Q2: What is a Spark Executor responsible for?

A. Managing cluster resources
B. Running tasks and storing cached data
C. Defining the DAG
D. Handling user authentication

✅ Correct Answer: B
Explanation: Executors run tasks assigned by the Driver and store cached data in memory/disk.

Q3: What is Lazy Evaluation in Spark?

A. Spark executes transformations immediately
B. Spark delays execution until an action is called
C. Spark skips failed tasks automatically
D. Spark optimizes disk storage

✅ Correct Answer: B
Explanation: Spark lazily evaluates transformations (e.g., filter(), select()) and only executes them when an action (e.g., count(), collect()) is triggered.

Q4: What is a DAG in Spark?

A. A distributed file system
B. A logical execution plan of transformations
C. A storage format for DataFrames
D. A type of join operation

✅ Correct Answer: B
Explanation: The Directed Acyclic Graph (DAG) represents the sequence of transformations before optimization.

Q5: How does Spark recover from an Executor failure?

A. Restarts the Driver
B. Recomputes lost partitions using lineage
C. Switches to a backup cluster
D. Ignores the failed tasks

✅ Correct Answer: B
Explanation: Spark uses RDD lineage to recompute lost data partitions from the source.

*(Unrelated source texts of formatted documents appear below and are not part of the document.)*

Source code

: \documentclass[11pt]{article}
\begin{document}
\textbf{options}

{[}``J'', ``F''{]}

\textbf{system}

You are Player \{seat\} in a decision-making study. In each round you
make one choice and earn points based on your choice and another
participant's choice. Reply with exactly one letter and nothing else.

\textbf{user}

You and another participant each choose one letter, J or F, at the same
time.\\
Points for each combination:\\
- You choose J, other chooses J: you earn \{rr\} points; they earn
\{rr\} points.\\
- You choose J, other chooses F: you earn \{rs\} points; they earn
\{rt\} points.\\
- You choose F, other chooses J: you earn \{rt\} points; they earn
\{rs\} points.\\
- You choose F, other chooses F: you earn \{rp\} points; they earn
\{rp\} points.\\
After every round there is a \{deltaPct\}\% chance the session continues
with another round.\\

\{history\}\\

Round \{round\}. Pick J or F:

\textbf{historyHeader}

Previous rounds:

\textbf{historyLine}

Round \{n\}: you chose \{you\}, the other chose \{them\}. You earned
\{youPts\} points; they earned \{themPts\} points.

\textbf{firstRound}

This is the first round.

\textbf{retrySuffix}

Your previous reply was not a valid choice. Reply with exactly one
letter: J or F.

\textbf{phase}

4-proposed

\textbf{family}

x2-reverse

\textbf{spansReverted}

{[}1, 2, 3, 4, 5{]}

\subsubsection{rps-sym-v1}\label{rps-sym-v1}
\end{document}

Section 2: Spark DataFrame API

Q6: What is the difference between `cache()` and `persist()`?

A. cache() is used for Disk storage, persist() for Memory
B. cache() defaults to MEMORY_ONLY, persist() allows custom storage levels
C. persist() is only for streaming DataFrames
D. cache() is deprecated in Spark 3.0

✅ Correct Answer: B
Explanation:

cache() = persist(StorageLevel.MEMORY_ONLY)
persist() allows custom levels like MEMORY_AND_DISK.

Q7: How do you read a CSV file in Spark?

A. spark.read.text("file.csv")
B. spark.read.csv("file.csv", header=True, inferSchema=True)
C. spark.load.csv("file.csv")
D. spark.csv.read("file.csv")

✅ Correct Answer: B
Explanation: The correct method is spark.read.csv() with optional parameters like header and inferSchema.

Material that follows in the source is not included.